You're saying you can index the confrontation to get the results for a certain rule, but that just gets you the aggregated results for that rule.
What I think both of us are looking for is to get the row-by-row results for that rule, telling us which row passed or failed that given rule.
Is that possible to get with this package? Otherwise, it's of pretty limited use to us.
cf$X <- (as.data.frame(check_that(data, is.na(X))))$value
Will Populate the $value variable with True and False for each record.

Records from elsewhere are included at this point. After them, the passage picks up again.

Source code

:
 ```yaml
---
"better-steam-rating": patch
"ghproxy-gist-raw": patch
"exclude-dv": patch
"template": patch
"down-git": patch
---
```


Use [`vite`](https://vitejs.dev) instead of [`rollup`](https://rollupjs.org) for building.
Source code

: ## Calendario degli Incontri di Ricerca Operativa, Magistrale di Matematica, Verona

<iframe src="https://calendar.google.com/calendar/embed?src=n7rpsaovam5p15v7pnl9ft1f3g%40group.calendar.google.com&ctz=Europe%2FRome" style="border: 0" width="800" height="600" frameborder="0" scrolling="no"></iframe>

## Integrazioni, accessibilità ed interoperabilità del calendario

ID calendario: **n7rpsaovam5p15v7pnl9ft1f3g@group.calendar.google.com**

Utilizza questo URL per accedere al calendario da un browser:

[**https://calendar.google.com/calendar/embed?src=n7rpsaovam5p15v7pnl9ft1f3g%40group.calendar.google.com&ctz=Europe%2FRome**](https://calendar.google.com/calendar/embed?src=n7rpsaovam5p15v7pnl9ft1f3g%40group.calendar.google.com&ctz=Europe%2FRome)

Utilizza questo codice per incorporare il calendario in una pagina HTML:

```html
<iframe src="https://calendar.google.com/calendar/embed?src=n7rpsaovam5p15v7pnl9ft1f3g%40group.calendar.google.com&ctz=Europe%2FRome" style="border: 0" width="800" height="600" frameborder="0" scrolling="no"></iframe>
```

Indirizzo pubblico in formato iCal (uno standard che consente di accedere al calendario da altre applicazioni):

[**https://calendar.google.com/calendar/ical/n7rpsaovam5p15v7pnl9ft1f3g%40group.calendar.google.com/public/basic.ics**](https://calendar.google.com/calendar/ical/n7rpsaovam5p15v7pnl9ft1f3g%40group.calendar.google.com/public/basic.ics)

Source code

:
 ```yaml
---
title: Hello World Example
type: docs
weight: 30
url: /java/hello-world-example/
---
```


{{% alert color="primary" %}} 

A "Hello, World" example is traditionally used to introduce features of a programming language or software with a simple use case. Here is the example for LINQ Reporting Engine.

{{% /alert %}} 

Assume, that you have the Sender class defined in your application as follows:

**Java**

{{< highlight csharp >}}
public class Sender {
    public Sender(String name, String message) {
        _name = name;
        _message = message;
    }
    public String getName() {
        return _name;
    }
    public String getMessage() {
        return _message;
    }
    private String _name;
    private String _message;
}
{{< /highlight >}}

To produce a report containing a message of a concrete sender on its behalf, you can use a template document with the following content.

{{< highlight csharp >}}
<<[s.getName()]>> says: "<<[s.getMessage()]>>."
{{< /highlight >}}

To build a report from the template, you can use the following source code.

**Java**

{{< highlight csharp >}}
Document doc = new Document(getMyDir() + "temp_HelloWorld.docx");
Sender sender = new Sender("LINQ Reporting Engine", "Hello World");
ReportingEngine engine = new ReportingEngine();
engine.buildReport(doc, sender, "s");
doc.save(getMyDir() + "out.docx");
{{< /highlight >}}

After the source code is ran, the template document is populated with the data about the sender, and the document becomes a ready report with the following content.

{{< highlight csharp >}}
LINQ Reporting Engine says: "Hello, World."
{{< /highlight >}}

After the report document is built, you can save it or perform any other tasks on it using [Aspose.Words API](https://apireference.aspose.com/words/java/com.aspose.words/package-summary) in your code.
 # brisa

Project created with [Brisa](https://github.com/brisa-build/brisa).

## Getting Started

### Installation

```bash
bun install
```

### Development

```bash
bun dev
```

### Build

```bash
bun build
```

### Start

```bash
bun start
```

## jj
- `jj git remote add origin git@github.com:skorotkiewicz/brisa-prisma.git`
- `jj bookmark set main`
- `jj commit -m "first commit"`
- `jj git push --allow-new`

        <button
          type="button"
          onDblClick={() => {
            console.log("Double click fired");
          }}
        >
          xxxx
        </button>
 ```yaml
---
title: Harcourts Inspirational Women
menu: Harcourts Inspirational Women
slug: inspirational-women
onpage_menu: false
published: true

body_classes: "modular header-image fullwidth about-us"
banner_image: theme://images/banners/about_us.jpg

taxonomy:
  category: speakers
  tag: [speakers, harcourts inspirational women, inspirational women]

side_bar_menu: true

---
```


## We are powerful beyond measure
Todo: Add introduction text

Pingback: Data checking packages in R | tonyladson
GREAT pkg, Mark!
Very, very useful.
I have a simple syntax question:
- The commas (",") in a Rule
seems to be ANDs. Ok!
- Why not make the "|" (single bar character)
an OR between conditions?.
This way you would not need the
if(...) construct
+ an empty space in the if() btw conditions
to define an OR condition,
as in your present example:
v 0.5 * Sepal.Length
, mean = mean(Sepal.Width) > 0
, cnd = if ( Sepal.Width > 0.5*Sepal.Length) Sepal.Length > 10 # Here!!
)
so, cnd (last line)would be:
,cnd = Sepal.Width > 0.5*Sepal.Length | Sepal.Length > 10
Would make the syntax +consistent
and easier to remember. 🙂
Thanks! / Dank U!
Thanks for the compliment :-).
The suggestion you make, to replace 'if' with '|', is a bit unclear to me. In the example you give, the two statements are not equivalent.
I mean, when interpreted as a validation rule the statement
is equivalent to
By material implication. In fact, that's what validate uses to vectorize and speed up execution of such statements.
Which function can I use to list records from my dataset that have violated the defined Rules? Thanx for the great work. Much appreciated.